Virtualized resources add flexibility to computer architectures, and are especially useful with parallel applications using the message passing interface (MPI). One can use the virtualization strategy to test distributed memory parallel code on inexpensive shared memory computers. User-level tasks seem to be good candidates for the implementation of MPI processes, to minimize simulation overload. Unfortunately, global variables are shared among threads, while MPI imposes a strict, private memory policy.

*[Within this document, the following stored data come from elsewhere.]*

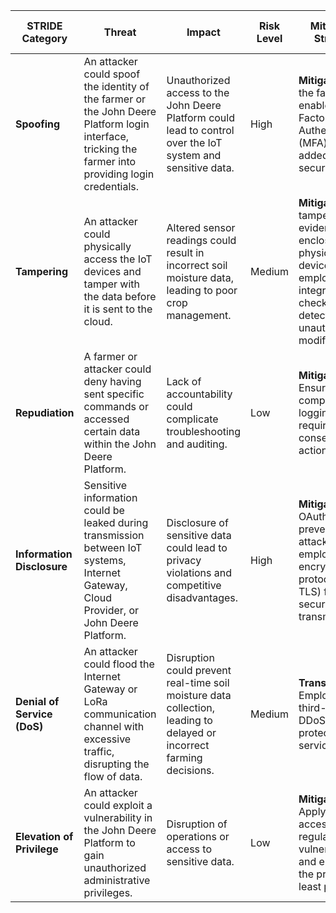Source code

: 

| **STRIDE Category**     | **Threat**                                                                                                                                             | **Impact**                                                                                                                 | **Risk Level** | **Mitigation Strategy**                                                                                                                                                       | **When to Address**               |
|-------------------------|--------------------------------------------------------------------------------------------------------------------------------------------------------|----------------------------------------------------------------------------------------------------------------------------|----------------|-------------------------------------------------------------------------------------------------------------------------------------------------------------------------------|-----------------------------------|
| **Spoofing**            | An attacker could spoof the identity of the farmer or the John Deere Platform login interface, tricking the farmer into providing login credentials.    | Unauthorized access to the John Deere Platform could lead to control over the IoT system and sensitive data.               | High           | **Mitigate** - Ask the farmer to enable Multi-Factor Authentication (MFA) for added security.                                                                                 | **Current Phase**         |
| **Tampering**           | An attacker could physically access the IoT devices and tamper with the data before it is sent to the cloud.                                            | Altered sensor readings could result in incorrect soil moisture data, leading to poor crop management.                     | Medium         | **Mitigate** - Use tamper-evident enclosures for physical devices and employ data integrity checks to detect unauthorized modifications.                                       | **Future Phase**                     |
| **Repudiation**         | A farmer or attacker could deny having sent specific commands or accessed certain data within the John Deere Platform.                                  | Lack of accountability could complicate troubleshooting and auditing.                                                      | Low            | **Mitigate** - Ensure comprehensive logging and require user consent for actions.                                                                                              | **Future Phase**                     |
| **Information Disclosure** | Sensitive information could be leaked during transmission between IoT systems, Internet Gateway, Cloud Provider, or John Deere Platform.               | Disclosure of sensitive data could lead to privacy violations and competitive disadvantages.                               | High           | **Mitigate** - Use OAuth 2.0 to prevent MITM attacks, and employ strong encryption protocols (e.g., TLS) for secure data transmission.                                        | **Current Phase**         |
| **Denial of Service (DoS)** | An attacker could flood the Internet Gateway or LoRa communication channel with excessive traffic, disrupting the flow of data.                        | Disruption could prevent real-time soil moisture data collection, leading to delayed or incorrect farming decisions.       | Medium         | **Transfer** - Employ a third-party DDoS protection service.                                                                                                                    | **Current Phase**  |
| **Elevation of Privilege** | An attacker could exploit a vulnerability in the John Deere Platform to gain unauthorized administrative privileges.                                   | Disruption of operations or access to sensitive data.                                                                      | Low            | **Mitigate** - Apply strict access control, regularly patch vulnerabilities, and enforce the principle of least privilege.                                                     | **Current Phase**         |
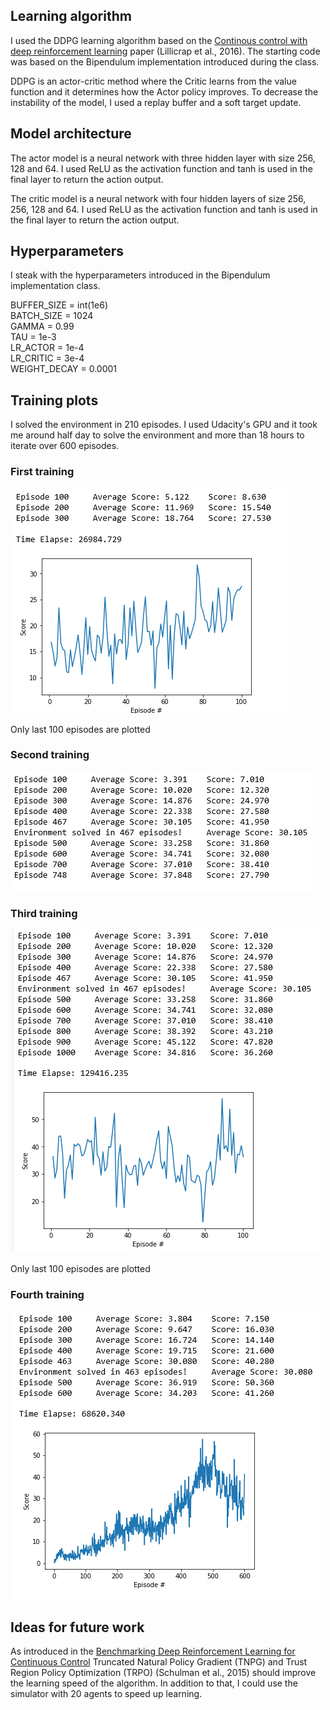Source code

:## Learning algorithm
I used the DDPG learning algorithm based on the [Continous control with deep reinforcement learning](https://arxiv.org/pdf/1509.02971.pdf) paper (Lillicrap et al., 2016). The starting code was based on the Bipendulum implementation introduced during the class.

DDPG is an actor-critic method where the Critic learns from the value function and it determines how the Actor policy improves. To decrease the instability of the model, I used a replay buffer and a soft target update. 

## Model architecture
The actor model is a neural network with three hidden layer with size 256, 128 and 64. I used ReLU as the activation function and tanh is used in the final layer to return the action output.

The critic model is a neural network with four hidden layers of size 256, 256, 128 and 64. I used ReLU as the activation function and tanh is used in the final layer to return the action output.

## Hyperparameters
I steak with the hyperparameters introduced in the Bipendulum implementation class.

BUFFER_SIZE = int(1e6)  
BATCH_SIZE = 1024        
GAMMA = 0.99            
TAU = 1e-3              
LR_ACTOR = 1e-4          
LR_CRITIC = 3e-4        
WEIGHT_DECAY = 0.0001


## Training plots
I solved the environment in 210 episodes. I used Udacity's GPU and it took me around half day to solve the environment and more than 18 hours to iterate over 600 episodes.
### First training
![First_training_1](/images/Capture1.PNG)

Only last 100 episodes are plotted
### Second training
![Second_training_2](/images/Capture2.PNG)
### Third training
![Third_training_3](/images/Capture3.PNG)

Only last 100 episodes are plotted
### Fourth training
![Fourth_training_4](/images/Capture4.PNG)

## Ideas for future work
As introduced in the [Benchmarking Deep Reinforcement Learning for Continuous Control](https://arxiv.org/pdf/1604.06778.pdf) Truncated Natural Policy Gradient (TNPG) and Trust Region Policy Optimization (TRPO)  (Schulman et al., 2015) should improve the learning speed of the algorithm. In addition to that, I could use the simulator with 20 agents to speed up learning.
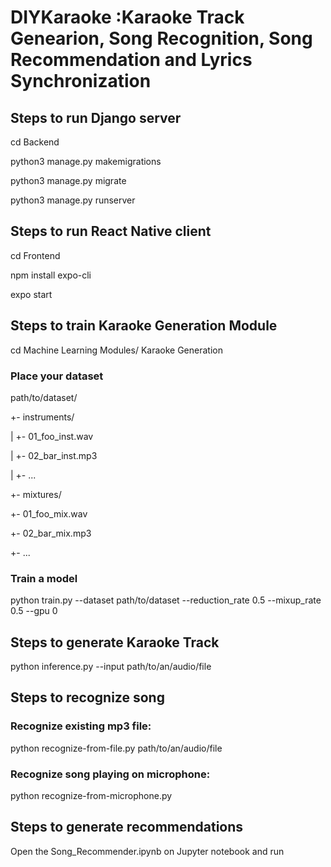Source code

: # DIYKaraoke :Karaoke Track Genearion, Song Recognition, Song Recommendation and Lyrics Synchronization

## Steps to run Django server

cd Backend 

python3 manage.py makemigrations

python3 manage.py migrate

python3 manage.py runserver <your public ip>

## Steps to run  React Native client

cd Frontend

npm install expo-cli

expo start

## Steps to train Karaoke Generation Module
cd Machine Learning Modules/ Karaoke Generation
### Place your dataset

path/to/dataset/
 
 +- instruments/
 
 |    +- 01_foo_inst.wav
 
 |    +- 02_bar_inst.mp3
 
 |    +- ...
 
 +- mixtures/
 
 +- 01_foo_mix.wav
 
 +- 02_bar_mix.mp3
 
 +- ...
### Train a model
python train.py --dataset path/to/dataset --reduction_rate 0.5 --mixup_rate 0.5 --gpu 0

## Steps to generate Karaoke Track
python inference.py --input path/to/an/audio/file

## Steps to recognize song

### Recognize existing mp3 file:
python  recognize-from-file.py path/to/an/audio/file

### Recognize song playing on microphone:
python  recognize-from-microphone.py 


## Steps to generate recommendations

Open the Song_Recommender.ipynb on Jupyter notebook and run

This paper proposes leveraging the thread-local storage (TLS) mechanism typically used by kernel threads. The proposal introduces a new TLS data structure that each thread must use to indirectly perform memory accesses, ensuring that all MPI processes indeed only use private memory. This induces changes to the compiler (for example, the addition of the _thread specifier in the language), the linker (allocation and initialization of TLS data), and some libraries (memory management). The authors describe the design and implementation of this approach on top of the Converse runtime. Performance data is presented to illustrate the practicality of this technique over other approaches such as adaptive MPI (AMPI), based on some NAS kernels and the BRAMS weather forecasting application. A positive byproduct of this privatization technique is that process migration is easier to perform--a plus when trying to ensure load balancing via the dynamic preemptive management of processes.
This easy-to-read paper provides food for thought to software engineers interested in virtualization strategies and scientists looking to profit from this powerful productivity-enhancing tool.